Remember in this post how I mentioned I’m neither plotter nor panster while writing, but a planter? Imagine my amusement last night as I flipped through the May/June issue of Writer’s Digest (which came in March) to find they had a fairly long article talking about plantsing. Great minds and all that…

Well, I’ve found myself busy planting again. Not in the garden, though that time is drawing near, but in a fresh document on my laptop. And frankly, I’m a bit surprised at myself. I don’t tend to start writing something new as spring supplants winter. I’ve done most of the drafting of my novel manuscripts during the dark and snowy mornings and evenings between November and March. Then I set things aside for a bit as I tend to the yard and the gardens — you know, real planting. And once that’s all under control and busy growing, I pick literary things back up in early summer to revise.

Yet this year I find myself ready and excited to draft a new project as March rolls into April. To be fair, I did start it at the very beginning of autumn last year (though because I was in Albuquerque at the time, it felt like summer). I had to put it down a while as I worked on edits for The Bone Garden for my agent and then worked on a big revision of I Hold the Wind, which I’m hoping to send my agent’s way in the next month or two. But now that my mind is off those projects, I find I’m itching to get back to this new story.

Except, it’s not exactly new. As I’ve mentioned before, I’m taking parts of an old concept and changing up the plot and characters into something new. I’m borrowing the old setting, a few characters, and part of the conflict, but combining them with new characters, new conflicts, and new, more personal themes. I finished the first chapter this morning as the birds sang and the sun rose. And though I had to stop and get to work, the next chapter is coalescing in my mind.

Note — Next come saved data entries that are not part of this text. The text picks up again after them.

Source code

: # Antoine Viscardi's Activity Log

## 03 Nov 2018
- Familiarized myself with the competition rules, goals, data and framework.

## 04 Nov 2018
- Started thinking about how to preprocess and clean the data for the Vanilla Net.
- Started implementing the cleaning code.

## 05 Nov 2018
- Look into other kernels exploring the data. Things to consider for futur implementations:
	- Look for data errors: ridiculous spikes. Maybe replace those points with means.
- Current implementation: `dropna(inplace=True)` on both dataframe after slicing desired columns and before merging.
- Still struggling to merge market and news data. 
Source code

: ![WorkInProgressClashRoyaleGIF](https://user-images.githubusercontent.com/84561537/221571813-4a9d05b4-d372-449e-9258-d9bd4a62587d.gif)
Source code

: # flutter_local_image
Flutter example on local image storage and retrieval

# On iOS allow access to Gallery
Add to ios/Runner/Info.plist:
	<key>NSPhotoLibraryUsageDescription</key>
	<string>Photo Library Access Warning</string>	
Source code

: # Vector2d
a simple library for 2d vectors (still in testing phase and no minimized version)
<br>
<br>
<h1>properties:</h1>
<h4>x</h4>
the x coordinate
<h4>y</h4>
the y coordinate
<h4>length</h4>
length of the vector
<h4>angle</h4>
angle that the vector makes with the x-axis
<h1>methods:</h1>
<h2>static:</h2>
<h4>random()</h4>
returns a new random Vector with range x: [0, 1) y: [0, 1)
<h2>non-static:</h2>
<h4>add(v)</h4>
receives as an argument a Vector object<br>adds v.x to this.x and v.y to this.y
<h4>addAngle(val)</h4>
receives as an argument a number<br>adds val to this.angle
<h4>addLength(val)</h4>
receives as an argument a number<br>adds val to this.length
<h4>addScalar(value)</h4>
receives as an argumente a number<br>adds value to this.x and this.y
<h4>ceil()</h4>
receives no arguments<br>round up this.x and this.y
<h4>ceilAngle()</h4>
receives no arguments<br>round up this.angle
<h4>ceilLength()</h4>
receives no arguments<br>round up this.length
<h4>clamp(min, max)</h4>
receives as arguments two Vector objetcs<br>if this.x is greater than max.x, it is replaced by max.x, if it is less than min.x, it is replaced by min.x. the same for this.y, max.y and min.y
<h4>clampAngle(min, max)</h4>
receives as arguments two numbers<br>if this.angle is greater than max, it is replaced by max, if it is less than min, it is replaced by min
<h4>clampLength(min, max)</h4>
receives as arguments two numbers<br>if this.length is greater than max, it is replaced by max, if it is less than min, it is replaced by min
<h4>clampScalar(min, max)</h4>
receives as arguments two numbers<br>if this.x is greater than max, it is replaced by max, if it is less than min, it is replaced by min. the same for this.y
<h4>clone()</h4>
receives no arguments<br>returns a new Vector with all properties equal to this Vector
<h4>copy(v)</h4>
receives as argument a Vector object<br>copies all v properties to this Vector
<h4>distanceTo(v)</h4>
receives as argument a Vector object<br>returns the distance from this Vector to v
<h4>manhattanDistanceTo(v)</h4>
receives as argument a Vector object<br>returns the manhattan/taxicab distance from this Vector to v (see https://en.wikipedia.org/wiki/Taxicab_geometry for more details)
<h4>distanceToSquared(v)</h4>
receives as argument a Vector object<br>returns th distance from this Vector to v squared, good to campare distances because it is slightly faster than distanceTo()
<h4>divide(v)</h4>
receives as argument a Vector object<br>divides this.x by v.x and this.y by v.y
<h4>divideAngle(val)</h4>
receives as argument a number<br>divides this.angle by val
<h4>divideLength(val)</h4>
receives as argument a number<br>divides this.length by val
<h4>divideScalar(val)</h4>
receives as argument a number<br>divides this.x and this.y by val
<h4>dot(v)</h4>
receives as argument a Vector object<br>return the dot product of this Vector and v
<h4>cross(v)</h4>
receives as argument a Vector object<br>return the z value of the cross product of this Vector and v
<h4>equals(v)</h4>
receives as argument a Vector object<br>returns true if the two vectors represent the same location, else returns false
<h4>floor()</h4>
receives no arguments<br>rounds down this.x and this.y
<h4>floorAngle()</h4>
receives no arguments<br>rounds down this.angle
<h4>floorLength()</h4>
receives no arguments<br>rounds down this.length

This is the thrilling, intoxicating part of the very long and arduous process of creating a novel — where the premise you’ve been nurturing in your head begins to take the form of written sentences and paragraphs and pages, like watching the slow, steady growth of the spring bulbs in the back yard. First they are just scattered points of green among last year’s rotting leaves. Then they are the length of your fingernail, then they reach to your first knuckle. Slowly, each day, they gain ground, press up toward the warming sun. And finally they flower. And that’s the point you know spring is here, this story is going somewhere marvelous, and you’re dying to take others along with you.